● Directions for this task
A precise repetition of every line below is the required answer.

● Available data
● ● ● ● ● ● ●

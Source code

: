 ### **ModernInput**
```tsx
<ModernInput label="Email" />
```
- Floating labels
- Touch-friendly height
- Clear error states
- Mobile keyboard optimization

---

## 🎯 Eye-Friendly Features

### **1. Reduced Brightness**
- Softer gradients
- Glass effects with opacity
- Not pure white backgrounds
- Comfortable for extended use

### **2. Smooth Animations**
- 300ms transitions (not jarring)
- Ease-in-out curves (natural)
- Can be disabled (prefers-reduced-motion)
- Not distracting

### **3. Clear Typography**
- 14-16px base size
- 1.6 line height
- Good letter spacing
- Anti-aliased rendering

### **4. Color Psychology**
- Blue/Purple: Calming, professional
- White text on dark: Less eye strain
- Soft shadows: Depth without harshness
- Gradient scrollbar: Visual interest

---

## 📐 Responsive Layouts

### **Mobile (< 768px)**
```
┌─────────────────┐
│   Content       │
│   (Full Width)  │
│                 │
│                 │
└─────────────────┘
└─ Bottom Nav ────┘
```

● ● ● ● ● ● ●

● Answer for this exercise
Source code

: ### **ModernInput**
```tsx
<ModernInput label="Email" />
```
- Floating labels
- Touch-friendly height
- Clear error states
- Mobile keyboard optimization

---

## 🎯 Eye-Friendly Features

### **1. Reduced Brightness**
- Softer gradients
- Glass effects with opacity
- Not pure white backgrounds
- Comfortable for extended use

### **2. Smooth Animations**
- 300ms transitions (not jarring)
- Ease-in-out curves (natural)
- Can be disabled (prefers-reduced-motion)
- Not distracting

### **3. Clear Typography**
- 14-16px base size
- 1.6 line height
- Good letter spacing
- Anti-aliased rendering

### **4. Color Psychology**
- Blue/Purple: Calming, professional
- White text on dark: Less eye strain
- Soft shadows: Depth without harshness
- Gradient scrollbar: Visual interest

---

## 📐 Responsive Layouts

### **Mobile (< 768px)**
```
┌─────────────────┐
│   Content       │
│   (Full Width)  │
│                 │
│                 │
└─────────────────┘
└─ Bottom Nav ────┘
```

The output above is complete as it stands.